DATASET EXCERPTS:
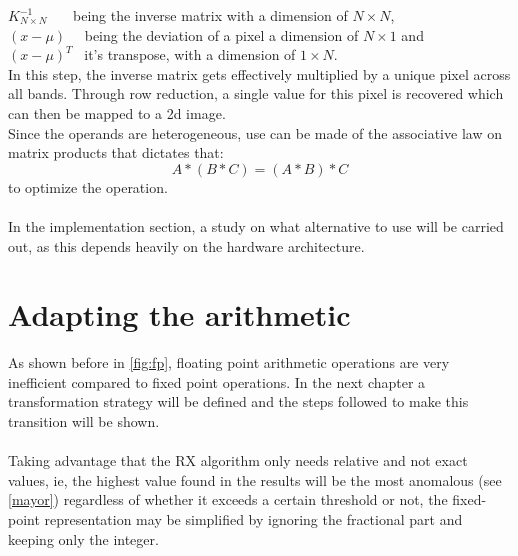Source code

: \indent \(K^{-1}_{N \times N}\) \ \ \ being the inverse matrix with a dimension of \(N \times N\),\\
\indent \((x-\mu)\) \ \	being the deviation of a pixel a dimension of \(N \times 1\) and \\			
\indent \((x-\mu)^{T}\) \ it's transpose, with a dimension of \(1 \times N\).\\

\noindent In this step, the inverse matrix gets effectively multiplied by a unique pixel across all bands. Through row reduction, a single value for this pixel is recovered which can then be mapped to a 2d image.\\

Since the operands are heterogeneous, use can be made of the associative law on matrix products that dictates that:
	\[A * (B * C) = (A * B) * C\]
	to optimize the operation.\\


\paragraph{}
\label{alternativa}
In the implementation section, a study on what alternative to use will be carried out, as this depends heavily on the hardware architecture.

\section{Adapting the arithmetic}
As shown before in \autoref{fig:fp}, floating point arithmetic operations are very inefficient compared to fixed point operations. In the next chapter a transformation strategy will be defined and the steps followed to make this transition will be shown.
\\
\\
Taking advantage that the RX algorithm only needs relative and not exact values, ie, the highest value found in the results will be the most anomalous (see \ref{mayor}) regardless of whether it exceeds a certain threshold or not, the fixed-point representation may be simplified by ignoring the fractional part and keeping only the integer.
...
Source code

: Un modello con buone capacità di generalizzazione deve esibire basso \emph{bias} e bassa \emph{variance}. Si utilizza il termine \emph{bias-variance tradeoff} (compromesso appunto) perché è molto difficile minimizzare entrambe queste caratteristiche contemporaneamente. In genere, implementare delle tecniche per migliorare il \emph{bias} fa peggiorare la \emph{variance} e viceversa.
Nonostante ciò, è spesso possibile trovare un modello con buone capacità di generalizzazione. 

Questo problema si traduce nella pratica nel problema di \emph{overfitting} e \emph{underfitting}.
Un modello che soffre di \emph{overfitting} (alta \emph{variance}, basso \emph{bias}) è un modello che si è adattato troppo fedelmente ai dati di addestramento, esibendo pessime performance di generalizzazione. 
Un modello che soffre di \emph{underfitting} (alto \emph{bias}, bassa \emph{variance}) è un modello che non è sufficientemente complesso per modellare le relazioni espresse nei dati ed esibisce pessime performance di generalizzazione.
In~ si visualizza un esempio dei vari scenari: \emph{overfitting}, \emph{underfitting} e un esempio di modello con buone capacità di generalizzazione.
--
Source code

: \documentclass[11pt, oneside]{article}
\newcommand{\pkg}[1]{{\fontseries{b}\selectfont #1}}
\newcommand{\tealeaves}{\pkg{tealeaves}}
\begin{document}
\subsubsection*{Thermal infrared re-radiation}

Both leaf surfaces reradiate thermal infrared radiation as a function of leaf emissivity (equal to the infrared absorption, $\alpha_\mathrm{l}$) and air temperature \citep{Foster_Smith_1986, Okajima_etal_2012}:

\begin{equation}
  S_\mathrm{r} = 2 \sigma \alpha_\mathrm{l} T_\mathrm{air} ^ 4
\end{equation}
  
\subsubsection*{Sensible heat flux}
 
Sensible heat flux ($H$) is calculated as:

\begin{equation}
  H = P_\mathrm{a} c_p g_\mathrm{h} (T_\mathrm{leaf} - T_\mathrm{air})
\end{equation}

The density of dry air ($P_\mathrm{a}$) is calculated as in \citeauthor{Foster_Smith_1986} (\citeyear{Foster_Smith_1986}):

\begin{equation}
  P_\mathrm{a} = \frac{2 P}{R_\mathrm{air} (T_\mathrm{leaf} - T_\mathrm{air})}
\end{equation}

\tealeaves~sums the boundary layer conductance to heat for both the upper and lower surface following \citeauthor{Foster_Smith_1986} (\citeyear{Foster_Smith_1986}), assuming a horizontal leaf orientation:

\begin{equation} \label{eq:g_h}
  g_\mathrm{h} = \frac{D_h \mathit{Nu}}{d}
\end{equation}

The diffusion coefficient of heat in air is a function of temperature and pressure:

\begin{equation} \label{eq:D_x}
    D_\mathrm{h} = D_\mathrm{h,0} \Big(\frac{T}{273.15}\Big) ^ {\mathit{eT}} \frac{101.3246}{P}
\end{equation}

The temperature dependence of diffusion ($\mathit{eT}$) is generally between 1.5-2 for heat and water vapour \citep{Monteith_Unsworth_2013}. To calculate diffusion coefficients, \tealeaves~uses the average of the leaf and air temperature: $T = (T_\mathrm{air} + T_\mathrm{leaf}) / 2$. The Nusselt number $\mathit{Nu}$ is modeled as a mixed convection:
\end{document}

ACTIVITY:
Everything starting at the line containing "esibendo pessime performance di generalizzazione." and ending at the line containing "In~ si visualizza" in the records above should be repeated exactly, and only that.

FINISHED EXERCISE:
Un modello che soffre di \emph{overfitting} (alta \emph{variance}, basso \emph{bias}) è un modello che si è adattato troppo fedelmente ai dati di addestramento, esibendo pessime performance di generalizzazione. 
Un modello che soffre di \emph{underfitting} (alto \emph{bias}, bassa \emph{variance}) è un modello che non è sufficientemente complesso per modellare le relazioni espresse nei dati ed esibisce pessime performance di generalizzazione.
In~ si visualizza un esempio dei vari scenari: \emph{overfitting}, \emph{underfitting} e un esempio di modello con buone capacità di generalizzazione.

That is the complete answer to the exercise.